How to Use Tor For Web Scraping

Q: How to use Tor as an HTTP proxy?

To accept HTTP proxy connections with Tor, open the torrc file in the Tor browser directory. Then, add the line HTTPTunnelPort 9080 and save the file. Tor will then operate as an HTTP proxy at the URL 127.0.0.1:9080 .

by Mazen Ramadan Aug 22, 2024

#tools #proxies

IP address blocking and throttling are common challenges encountered while web scraping and the most common solution to this is proxy use. However, proxies can be very expensive so are there any free alternatives?

In this article, we'll explore web scraping using Tor proxy network which is free and accessible to anyone. For this, we'll setup our scrapers to use Tor as a proxy server. This will change the IP address randomly for each scraping request - let's get started!

What is Tor?

Tor (The Onion Router) is a free and open-source tool and a network that's most commonly implemented through Firefox. It allows for anonymous internet browsing by:

Blocking third-party trackers such as ads by clearing cookies and browsing history.
Preventing connection monitoring and knowing the visited websites.
Resist fingerprinting by making all Tor users look the same.
Allowing access to restricted domains on the local network.
Masking the real identity to a different IP address.

Tor also allows access to .onion domains exclusively. These domains have increased anonymity, and their visitors can almost hide their identities completely.

Although Tor is a web browser, other clients, such as web scrapers can use its network through a proxy.

How Does Tor Work?

Tor data is transmitted over a network called the Onion Router. This network consists of thousands of volunteer-based servers known as Tor relays.

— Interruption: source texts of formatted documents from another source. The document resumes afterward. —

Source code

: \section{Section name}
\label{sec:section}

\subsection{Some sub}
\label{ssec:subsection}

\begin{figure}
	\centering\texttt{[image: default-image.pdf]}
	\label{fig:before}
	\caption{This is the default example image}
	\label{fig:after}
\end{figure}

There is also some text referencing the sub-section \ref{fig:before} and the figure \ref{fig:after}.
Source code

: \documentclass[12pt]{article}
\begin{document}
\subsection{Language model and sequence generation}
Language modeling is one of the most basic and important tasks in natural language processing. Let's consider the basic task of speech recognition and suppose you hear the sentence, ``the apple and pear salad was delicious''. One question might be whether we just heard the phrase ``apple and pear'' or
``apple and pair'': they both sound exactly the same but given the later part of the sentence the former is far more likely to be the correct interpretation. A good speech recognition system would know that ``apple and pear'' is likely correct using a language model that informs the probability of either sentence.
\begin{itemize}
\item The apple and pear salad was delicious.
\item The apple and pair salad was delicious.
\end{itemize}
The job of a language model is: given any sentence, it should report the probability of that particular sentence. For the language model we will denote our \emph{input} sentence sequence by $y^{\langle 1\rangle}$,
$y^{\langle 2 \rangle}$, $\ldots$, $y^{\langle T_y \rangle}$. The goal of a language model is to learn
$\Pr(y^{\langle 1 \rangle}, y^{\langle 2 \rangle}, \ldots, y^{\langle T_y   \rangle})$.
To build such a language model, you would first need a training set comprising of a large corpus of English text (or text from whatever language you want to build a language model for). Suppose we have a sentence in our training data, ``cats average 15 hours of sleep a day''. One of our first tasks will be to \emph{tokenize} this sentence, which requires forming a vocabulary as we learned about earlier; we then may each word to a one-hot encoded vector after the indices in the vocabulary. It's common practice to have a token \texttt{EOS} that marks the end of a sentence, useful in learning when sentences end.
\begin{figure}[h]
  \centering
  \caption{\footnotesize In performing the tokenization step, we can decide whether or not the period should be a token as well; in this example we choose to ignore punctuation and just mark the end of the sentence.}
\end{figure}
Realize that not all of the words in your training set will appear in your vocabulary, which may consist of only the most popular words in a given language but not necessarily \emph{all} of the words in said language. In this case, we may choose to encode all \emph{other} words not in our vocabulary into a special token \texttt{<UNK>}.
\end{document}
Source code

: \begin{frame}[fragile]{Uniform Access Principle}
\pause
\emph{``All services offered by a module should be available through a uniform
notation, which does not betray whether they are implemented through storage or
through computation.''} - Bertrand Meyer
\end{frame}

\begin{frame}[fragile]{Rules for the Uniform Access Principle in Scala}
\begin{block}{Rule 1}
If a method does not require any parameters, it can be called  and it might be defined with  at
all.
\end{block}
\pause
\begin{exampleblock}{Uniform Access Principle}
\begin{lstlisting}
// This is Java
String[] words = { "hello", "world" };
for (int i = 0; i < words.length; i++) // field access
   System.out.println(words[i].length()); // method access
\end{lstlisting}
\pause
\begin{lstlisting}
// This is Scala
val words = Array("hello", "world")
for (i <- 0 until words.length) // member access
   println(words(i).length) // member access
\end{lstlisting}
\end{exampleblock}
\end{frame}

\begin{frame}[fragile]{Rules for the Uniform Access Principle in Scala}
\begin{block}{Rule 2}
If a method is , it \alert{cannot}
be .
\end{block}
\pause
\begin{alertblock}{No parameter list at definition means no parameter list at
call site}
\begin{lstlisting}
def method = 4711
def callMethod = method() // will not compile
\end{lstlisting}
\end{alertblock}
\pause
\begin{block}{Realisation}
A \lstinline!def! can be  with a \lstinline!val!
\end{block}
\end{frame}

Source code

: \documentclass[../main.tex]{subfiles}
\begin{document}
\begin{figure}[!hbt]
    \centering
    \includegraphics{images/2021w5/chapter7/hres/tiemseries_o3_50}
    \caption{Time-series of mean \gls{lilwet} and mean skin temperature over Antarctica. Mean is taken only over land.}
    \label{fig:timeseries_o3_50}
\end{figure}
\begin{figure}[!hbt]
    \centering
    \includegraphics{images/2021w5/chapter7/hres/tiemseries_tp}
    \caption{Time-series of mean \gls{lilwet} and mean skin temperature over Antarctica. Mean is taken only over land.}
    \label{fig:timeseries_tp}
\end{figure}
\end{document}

To remain anonymous, requests sent over the Tor network go through three nodes: entry, middle, and exist. All requests sent over this network are encrypted, and they get decrypted through the following process:

Entry Node
This node knows the sender but doesn't know the destination. It peels the first encryption layer and passes it to the middle nodes.
Middle Nodes
Multiple layers of middle nodes that don't know the sender or the destination. They peel the more encryption layers except for the inner one and pass it to the exit node.
Exit Node
This node removes the last encryption layer and then sends the request to its final destination. It knows the destination but doesn't know the request sender.

onion router explanation — Tor request lifecycle

How to Install Tor?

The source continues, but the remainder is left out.